Supporters of tightening firearm restrictions also count as a victory the confirmation in July of B. Todd Jones as director of the Bureau of Alcohol, Tobacco, Firearms and Explosives, an agency that had been leaderless for six years. And they argue that the tide of new laws weakening existing gun laws has been slowed in the aftermath of the shooting in Newtown.

"The absence of things is also a positive," said Dan Gross, the president of the Brady Campaign to Prevent Gun Violence.

Yet gun rights groups have continued to make inroads in many Republican-controlled states. Indiana, Kansas, North Carolina and about two dozen other states passed measures this year allowing people to legally carry guns in churches, elementary schools and casinos, on college campuses and at other venues; made state records of concealed carry permits confidential; expanded self-defense statutes; or otherwise increased gun owners’ rights.

And although Missouri lawmakers last week failed to overturn a veto by Gov. Jay Nixon of a bill that would have prevented the enforcement of federal gun laws in the state, a modified nullification law was enacted in Kansas. Gun rights groups in other states are pushing for similar statutes.

Zach Silk, campaign manager for the Washington Alliance for Gun Responsibility, a group fighting for tighter firearms restrictions, said the idea for a ballot initiative emerged after a universal background check bill failed in the state Legislature.

"There is no question that this is new territory," he said, adding that in states that allow such ballot initiatives, they have often been used to focus attention on issues, like same-sex marriage, that lawmakers failed to address.

"It’s popular, it’s effective, and it will allow us to have a conversation directly with voters, rather than having to deal with legislators," he said.

Nick Hanauer, a Seattle venture capitalist who contributed to the Colorado effort to defeat the recall, has said he will help bankroll the initiative. Once the necessary signatures are obtained, the initiative would go to the Legislature, which could either enact it or pass it on for next year’s ballot.

But the proposed initiative is already meeting resistance, in a state that includes both liberal cities like Seattle and rural areas strongly defensive of gun rights.

Dave Workman, communications director for the Citizens Committee for the Right to Keep and Bear Arms, said gun owners feared that the background check initiative could lead to "a de facto gun registry."

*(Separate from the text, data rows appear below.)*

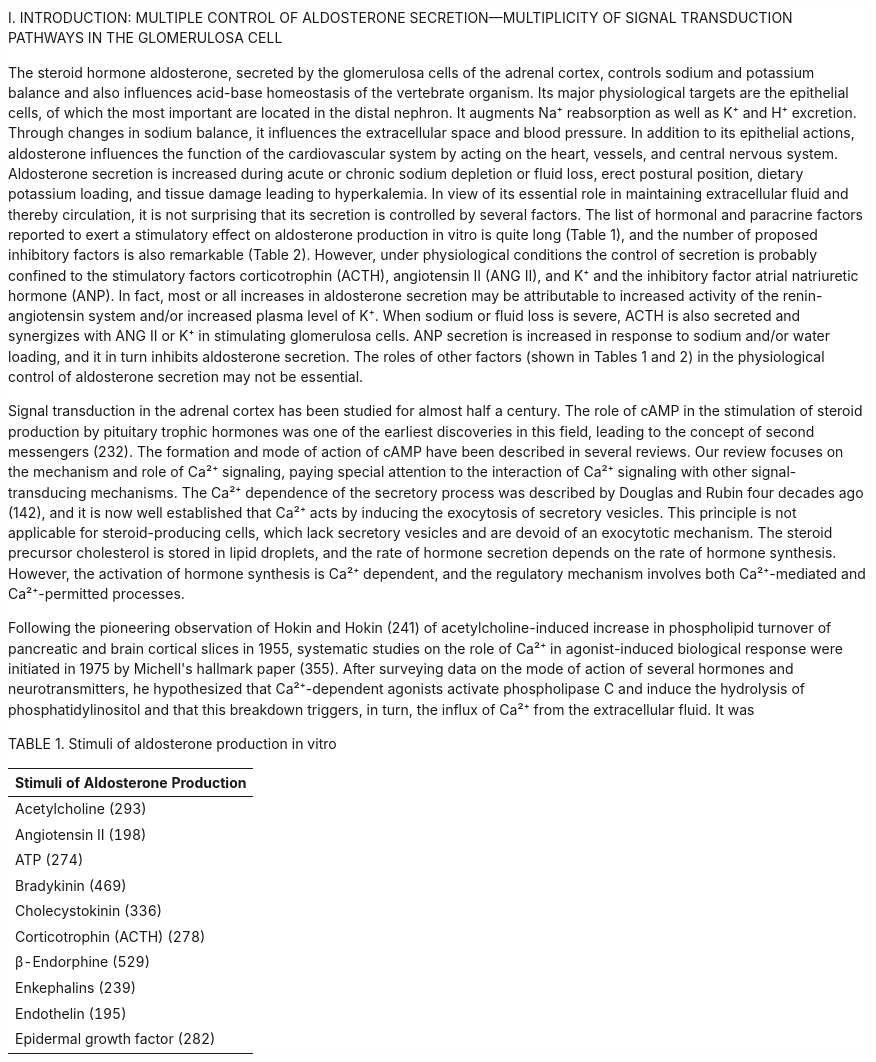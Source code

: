 I. INTRODUCTION: MULTIPLE CONTROL OF ALDOSTERONE SECRETION—MULTIPLICITY OF SIGNAL TRANSDUCTION PATHWAYS IN THE GLOMERULOSA CELL

The steroid hormone aldosterone, secreted by the glomerulosa cells of the adrenal cortex, controls sodium and potassium balance and also influences acid-base homeostasis of the vertebrate organism. Its major physiological targets are the epithelial cells, of which the most important are located in the distal nephron. It augments Na⁺ reabsorption as well as K⁺ and H⁺ excretion. Through changes in sodium balance, it influences the extracellular space and blood pressure. In addition to its epithelial actions, aldosterone influences the function of the cardiovascular system by acting on the heart, vessels, and central nervous system. Aldosterone secretion is increased during acute or chronic sodium depletion or fluid loss, erect postural position, dietary potassium loading, and tissue damage leading to hyperkalemia. In view of its essential role in maintaining extracellular fluid and thereby circulation, it is not surprising that its secretion is controlled by several factors. The list of hormonal and paracrine factors reported to exert a stimulatory effect on aldosterone production in vitro is quite long (Table 1), and the number of proposed inhibitory factors is also remarkable (Table 2). However, under physiological conditions the control of secretion is probably confined to the stimulatory factors corticotrophin (ACTH), angiotensin II (ANG II), and K⁺ and the inhibitory factor atrial natriuretic hormone (ANP). In fact, most or all increases in aldosterone secretion may be attributable to increased activity of the renin-angiotensin system and/or increased plasma level of K⁺. When sodium or fluid loss is severe, ACTH is also secreted and synergizes with ANG II or K⁺ in stimulating glomerulosa cells. ANP secretion is increased in response to sodium and/or water loading, and it in turn inhibits aldosterone secretion. The roles of other factors (shown in Tables 1 and 2) in the physiological control of aldosterone secretion may not be essential.

Signal transduction in the adrenal cortex has been studied for almost half a century. The role of cAMP in the stimulation of steroid production by pituitary trophic hormones was one of the earliest discoveries in this field, leading to the concept of second messengers (232). The formation and mode of action of cAMP have been described in several reviews. Our review focuses on the mechanism and role of Ca²⁺ signaling, paying special attention to the interaction of Ca²⁺ signaling with other signal-transducing mechanisms. The Ca²⁺ dependence of the secretory process was described by Douglas and Rubin four decades ago (142), and it is now well established that Ca²⁺ acts by inducing the exocytosis of secretory vesicles. This principle is not applicable for steroid-producing cells, which lack secretory vesicles and are devoid of an exocytotic mechanism. The steroid precursor cholesterol is stored in lipid droplets, and the rate of hormone secretion depends on the rate of hormone synthesis. However, the activation of hormone synthesis is Ca²⁺ dependent, and the regulatory mechanism involves both Ca²⁺-mediated and Ca²⁺-permitted processes.

Following the pioneering observation of Hokin and Hokin (241) of acetylcholine-induced increase in phospholipid turnover of pancreatic and brain cortical slices in 1955, systematic studies on the role of Ca²⁺ in agonist-induced biological response were initiated in 1975 by Michell's hallmark paper (355). After surveying data on the mode of action of several hormones and neurotransmitters, he hypothesized that Ca²⁺-dependent agonists activate phospholipase C and induce the hydrolysis of phosphatidylinositol and that this breakdown triggers, in turn, the influx of Ca²⁺ from the extracellular fluid. It was

TABLE 1. Stimuli of aldosterone production in vitro

| Stimuli of Aldosterone Production |
|------------------------------------|
| Acetylcholine (293)                |
| Angiotensin II (198)               |
| ATP (274)                          |
| Bradykinin (469)                   |
| Cholecystokinin (336)              |
| Corticotrophin (ACTH) (278)        |
| β-Endorphine (529)                 |
| Enkephalins (239)                  |
| Endothelin (195)                   |
| Epidermal growth factor (282)      |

"There are two reasons you want to register all the guns in a community: either to tax them or ultimately to take them," he said.

The bitter conflicts of the past months have, if nothing else, made clear how passionately the debate stirs Americans on both sides.

Tom Diaz, the author of "The Last Gun" and an a longtime advocate of stricter gun laws said he thought the depth of that passion among gun owners had often been underestimated by "an elitist movement with good intentions."

Ultimately, he said, stronger gun laws will come not from Washington or New York but from ordinary people who decide it is time to make changes.

"I think that in the long term, the nation is going to reject this unbridled kind of gun culture," Diaz said. "But I think it’s going to take a long time. Colorado is a true test for those actually in the trenches, but it might also be a wake-up call – nothing is easy, and pouring money in from Bloomberg is not a magic solution."